A mobilidade urbana no Brasil
Enviada em 26/12/2020
A Constituição de 1988, norma de maior hierarquia do sistema jurídico brasileiro, garante a todos o direito de ir e vir. No entanto, essa garantia não tem sido bem assegurada no país, pois a precariedade do transporte público nacional e o mal planejamento urbano atrapalha a certificação desse direito. Por isso, torna-se necessário o debate sobre a mobilidade urbana no Brasil.
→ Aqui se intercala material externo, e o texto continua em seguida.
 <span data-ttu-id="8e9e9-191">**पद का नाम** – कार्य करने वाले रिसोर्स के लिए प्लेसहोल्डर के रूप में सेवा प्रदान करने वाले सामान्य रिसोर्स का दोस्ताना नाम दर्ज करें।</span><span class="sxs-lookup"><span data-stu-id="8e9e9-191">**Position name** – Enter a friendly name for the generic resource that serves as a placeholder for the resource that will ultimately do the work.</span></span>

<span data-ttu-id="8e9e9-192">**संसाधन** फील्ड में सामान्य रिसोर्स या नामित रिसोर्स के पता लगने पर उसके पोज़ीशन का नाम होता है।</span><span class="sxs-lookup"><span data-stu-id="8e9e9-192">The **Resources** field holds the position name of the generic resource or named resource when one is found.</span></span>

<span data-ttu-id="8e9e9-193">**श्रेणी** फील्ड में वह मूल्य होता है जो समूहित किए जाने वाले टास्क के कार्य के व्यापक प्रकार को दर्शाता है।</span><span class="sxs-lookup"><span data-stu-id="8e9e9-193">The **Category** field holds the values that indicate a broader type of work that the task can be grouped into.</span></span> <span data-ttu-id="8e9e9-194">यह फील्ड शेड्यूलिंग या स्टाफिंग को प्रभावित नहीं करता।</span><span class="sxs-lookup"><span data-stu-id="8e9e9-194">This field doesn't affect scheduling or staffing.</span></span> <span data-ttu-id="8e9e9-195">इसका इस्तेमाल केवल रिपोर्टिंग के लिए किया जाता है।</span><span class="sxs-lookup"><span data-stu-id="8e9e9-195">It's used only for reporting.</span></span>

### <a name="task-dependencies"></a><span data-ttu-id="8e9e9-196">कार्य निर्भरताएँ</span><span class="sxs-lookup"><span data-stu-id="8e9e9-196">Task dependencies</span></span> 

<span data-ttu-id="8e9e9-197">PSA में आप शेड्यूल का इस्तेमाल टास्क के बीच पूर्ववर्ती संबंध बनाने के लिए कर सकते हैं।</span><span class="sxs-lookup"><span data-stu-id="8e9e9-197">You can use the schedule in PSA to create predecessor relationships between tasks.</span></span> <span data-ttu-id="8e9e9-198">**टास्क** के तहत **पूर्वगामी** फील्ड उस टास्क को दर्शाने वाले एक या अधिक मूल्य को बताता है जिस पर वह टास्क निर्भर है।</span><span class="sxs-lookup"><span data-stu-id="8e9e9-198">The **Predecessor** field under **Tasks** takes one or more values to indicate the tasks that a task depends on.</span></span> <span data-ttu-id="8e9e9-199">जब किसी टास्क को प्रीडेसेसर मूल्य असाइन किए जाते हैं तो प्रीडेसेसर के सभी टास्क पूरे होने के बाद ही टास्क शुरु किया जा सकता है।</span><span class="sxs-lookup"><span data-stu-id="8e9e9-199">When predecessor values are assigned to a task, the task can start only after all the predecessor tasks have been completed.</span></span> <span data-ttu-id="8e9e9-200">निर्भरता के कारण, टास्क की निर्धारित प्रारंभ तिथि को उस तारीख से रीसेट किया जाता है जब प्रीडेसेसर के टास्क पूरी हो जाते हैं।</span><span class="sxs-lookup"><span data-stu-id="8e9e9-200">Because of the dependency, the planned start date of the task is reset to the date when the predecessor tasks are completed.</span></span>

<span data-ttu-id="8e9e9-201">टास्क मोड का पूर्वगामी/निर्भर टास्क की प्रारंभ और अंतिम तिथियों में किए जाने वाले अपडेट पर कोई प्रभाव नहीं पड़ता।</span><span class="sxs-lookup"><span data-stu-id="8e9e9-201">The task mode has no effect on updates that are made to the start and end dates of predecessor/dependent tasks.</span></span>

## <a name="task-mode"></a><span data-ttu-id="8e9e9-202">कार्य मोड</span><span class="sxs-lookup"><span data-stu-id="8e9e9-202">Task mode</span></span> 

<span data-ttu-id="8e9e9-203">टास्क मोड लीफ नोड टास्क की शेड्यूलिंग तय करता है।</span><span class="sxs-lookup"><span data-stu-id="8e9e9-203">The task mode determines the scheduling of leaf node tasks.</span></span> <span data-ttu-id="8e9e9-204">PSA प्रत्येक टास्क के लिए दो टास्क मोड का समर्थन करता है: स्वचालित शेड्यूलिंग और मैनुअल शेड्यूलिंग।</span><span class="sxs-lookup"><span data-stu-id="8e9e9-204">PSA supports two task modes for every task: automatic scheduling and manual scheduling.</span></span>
Primeiramente, é importante destacar acerca do sucateamento do transporte público, consequência da negligência estatal. A esse respeito, o sociólogo polonês Zygmunt Bauman criou o conceito de “Instituição Zumbi”, segundo o qual são instituições que existem e se mantêm, mas sem padrões e sem direcionamento. Nesse sentido, percebe-se que, no contexto da locomoção coletiva, o Estado brasileiro pode ser qualificado como uma organização “zumbi”, haja vista que a falta de políticas e ações, como investimentos estruturais, que possam mitigar a precarização do transporte comunitário corrobora essa qualificação. Dessa forma, o descuidado com os modos de condução coletiva, como o ônibus, colabora para uma maior incidência de carros nas cidades, provocando o inchaço das vias de movimentação e maiores problemas de mobilidade.
Em segundo lugar, vale ressaltar o planejamento urbano ruim presente em alguns locais do país. Sob essa ótica, o documentário “130 Km” retrata os problemas de mobilidade decorrentes da má estruturação da cidade de São Paulo e os impactos dessas complicações no cotidiano dos indivíduos. Nesse seguimento, é notável que as adversidades infraestruturais de locomobilidade atrapalham o bem-estar da população, visto que as inconveniências causadas por esses infortúnios, como congestionamentos e outras dificuldades de trânsito, acarretam em prejuízos psicológicos e, muitas vezes, econômicos, estresse e atrasos dos trabalhadores, por exemplo. Desse modo, o planejamento urbano precário provoca transtornos em diversos setores da sociedade.
Infere-se, portanto, que providências devem ser tomadas para amenizar o quadro atual. Assim, é mister que o Governo Federal, por meio da contratação de engenheiros de trânsito, promova uma reestruturação no transporte público e no planejamento urbano. Isso deve ser feito em parceria com as prefeituras municipais, que irão indicar os principais problemas de locomoção existentes nas cidades. Tais medidas têm a finalidade de modernizar as conduções coletivas, proporcionando um deslocamento eficiente à população e, além disso, reduzir as complicações de tráfego. Dessa maneira, o direito declarado pela Constituição será, verdadeiramente, garantido no Brasil.